Penmort Castle (Ghosts and Reincarnation #1)(19)



Not touch his tongue briefly to hers but kiss her so hard, so long and so thoroughly he could smell her sex mingled with her perfume.

She didn’t read his mind instead, she went on to tease, “Though, considering your people brought us the Bay City Rollers, maybe not.”

It was deeply unfortunate, Cash thought, that she’d teased him.

That made him want to kiss her even more.

He didn’t because he knew if he did, at that moment, he might not be able to stop.

He took the whisky from her and lifted it to his lips, his eyes watching her over the rim of the glass. Even dressed casually with very little makeup, she was stunning.

Before taking a drink, he returned, “My people also brought you Nazareth.”

He watched her warm hazel eyes grow even warmer.

“Touché,” she replied softly.

Good Christ, he thought, taking in her warm eyes and soft tone and he found it took a supreme effort of will not to reach for her.

She seemed oblivious to his rampaging thoughts and turned, again heading toward the kitchen.

“I ate already,” she informed him as she moved and he followed.

This did not please him.

He didn’t respond. He leaned a hip against the counter and saw the kitchen was clean and tidy, only a glass half-filled with red wine sat on one of the counters.

Abby took down a plate.

“If I eat late, I don’t sleep. My body doesn’t like it,” she shared.

He knew she liked her sleep, she’d told him that morning when he’d woken her to hear her sweet, soft voice sounding husky, irate and adorable.

He watched her pull out cutlery and set it beside the plate she’d retrieved and while he did so he found that he didn’t like that he knew exactly eight pertinent facts about her.
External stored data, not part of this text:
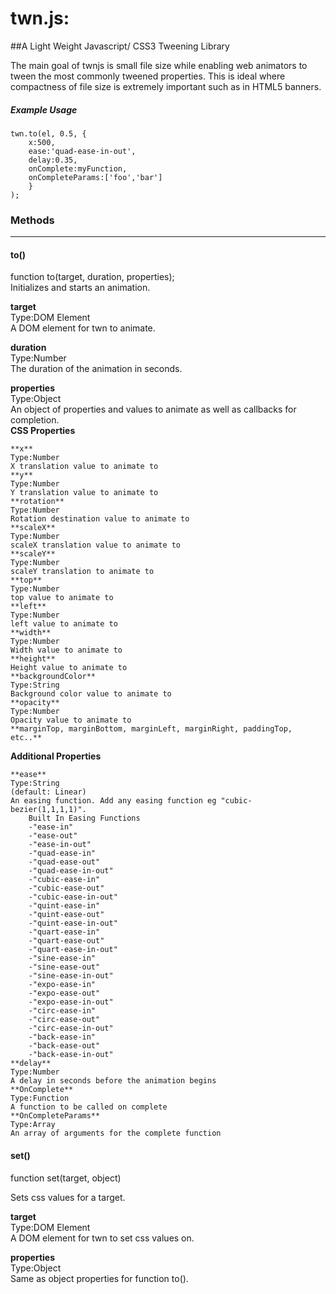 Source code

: # twn.js: 

##A Light Weight Javascript/ CSS3 Tweening Library

The main goal of twnjs is small file size while enabling web animators to tween the most commonly tweened properties. This is ideal where compactness of file size is extremely important such as in HTML5 banners.

##### Example Usage
```
twn.to(el, 0.5, {
	x:500, 
	ease:'quad-ease-in-out', 
	delay:0.35, 
	onComplete:myFunction, 
	onCompleteParams:['foo','bar'] 
	}
);

```
### Methods
------

#### **to()**

function to(target, duration, properties);  
Initializes and starts an animation.

**target**  
Type:DOM Element  
A DOM element for twn to animate.

**duration**  
Type:Number  
The duration of the animation in seconds.

**properties**  
Type:Object  
An object of properties and values to animate as well as callbacks for completion.  
**CSS Properties**  
	
    **x**  
    Type:Number  
    X translation value to animate to  
    **y**  
    Type:Number  
    Y translation value to animate to  
    **rotation**  
    Type:Number  
    Rotation destination value to animate to  
    **scaleX**  
    Type:Number  
    scaleX translation value to animate to  
    **scaleY**  
    Type:Number  
    scaleY translation to animate to  
    **top**  
    Type:Number  
    top value to animate to  
    **left**  
    Type:Number  
    left value to animate to  
    **width**  
    Type:Number  
    Width value to animate to  
    **height**  
    Height value to animate to  
    **backgroundColor**  
    Type:String  
    Background color value to animate to  
    **opacity**  
    Type:Number  
    Opacity value to animate to  
    **marginTop, marginBottom, marginLeft, marginRight, paddingTop, etc..**
    
**Additional Properties**  

	**ease**  
	Type:String  
	(default: Linear)  
	An easing function. Add any easing function eg "cubic-bezier(1,1,1,1)".  
		Built In Easing Functions  
		-"ease-in"  
        -"ease-out"  
        -"ease-in-out"  
		-"quad-ease-in"  
		-"quad-ease-out"  
		-"quad-ease-in-out"  
		-"cubic-ease-in"  
		-"cubic-ease-out"  
		-"cubic-ease-in-out"  
		-"quint-ease-in"  
		-"quint-ease-out"  
		-"quint-ease-in-out"  
		-"quart-ease-in"  
		-"quart-ease-out"  
		-"quart-ease-in-out"  
		-"sine-ease-in"  
		-"sine-ease-out"  
		-"sine-ease-in-out"  
		-"expo-ease-in"  
		-"expo-ease-out"  
		-"expo-ease-in-out"  
		-"circ-ease-in"  
        -"circ-ease-out"  
        -"circ-ease-in-out"  
        -"back-ease-in"  
        -"back-ease-out"  
        -"back-ease-in-out"  
    **delay**  
    Type:Number  
    A delay in seconds before the animation begins  
	**OnComplete**  
	Type:Function  
	A function to be called on complete  
	**OnCompleteParams**  
	Type:Array  
	An array of arguments for the complete function  


#### **set()**

function set(target, object)

Sets css values for a target.
  
**target**   
Type:DOM Element  
A DOM element for twn to set css values on.

**properties**  
Type:Object  
Same as object properties for function to().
These being she sold her body for money, couldn’t sleep if she ate late, lived in her grandmother’s house, had a dead husband, liked loud music, red wine and sleep and, most importantly, she sounded unbelievably f**kable in the morning.

“I would have preferred you waited for me,” he told her honestly.

Her gaze shifted to him as she pulled on oven mitts.

“Sorry,” she murmured, sounding like she actually was, and turned away to open the oven door.

The tantalising smell came out in a wave and she extricated an earthenware pan filled with what looked like pasta shells overstuffed with meat and sauce and covered in cheese.

“Stuffed pasta shells, garlic bread and salad,” she announced, setting the pan on a pad, she threw off the mitts with an expert flick of her wrists and her eyes went back to him. “Baked pears with cream and chocolate sauce for dessert,” she told him, reaching to pull open the drawer by his hip. “I ate my dessert too,” she admitted.

“If that’s as good as it smells, I’ll forgive you,” he told her.

“It is,” she smiled then bent her head, grabbed a serving spoon and shut the drawer.

“Who taught you to cook?” he asked as she served up the shells.

“Mom,” she replied.

“Is your mother close?” he enquired.

“I like to think so,” was her strange and, Cash thought, evasive answer.

Cash didn’t let it go.

She might wish to remain distant but he didn’t want that and he bloody well paid enough to have her as close as he wanted her.

Which was exactly what he was going to get if he had to tie her down and interrogate her.

Shaking off that altogether too stimulating thought, he pressed, “Is she in England?”

“No,” Abby replied.

“America,” he stated.

“Yes.”

“That’s not exactly close,” Cash remarked.

She’d finished serving up the shells and was returning to the oven for the bread. “Well, she’s not exactly in America,” she came back to the counter with the bread, gracefully flipping the oven door closed with her foot before she did. Her eyes stayed on her task as she went on, “It’s more like she is and she isn’t.”

“That sounds difficult to do,” Cash observed.

She tore off an enormous chunk of what looked like homemade garlic bread and put it on his plate before her eyes met his.

“She’s dead, Cash.”

Her quiet words felt like a blow to the belly.

Fucking hell but he was a bastard.

“Abby,” he said softly by way of an apology.

“It’s okay. It was a long time ago,” she told him, putting his fork on the plate and handing it to him then she moved to the fridge.

Cash carried on, he shouldn’t have but he didn’t know that so he did. “Is your father still in America?”

“Yep,” she said casually, head in the fridge, “lying beside Mom.”

When she turned around, hands holding a big salad bowl, her gaze came to his. He saw her eyes were carefully guarded. His eyes were on her, his fork suspended halfway to his mouth.

She went on matter-of-factly, “Heart attack. Dad. Cancer. Mom. Mom went first. Two years apart.”

With some effort, he started to eat.

The food was, incidentally, better than it smelled.

She put his salad in another bowl, dressed it and slid it along the counter to where he was eating and watching her.

She was busying herself putting away the food when he remarked, “That must have been rough.”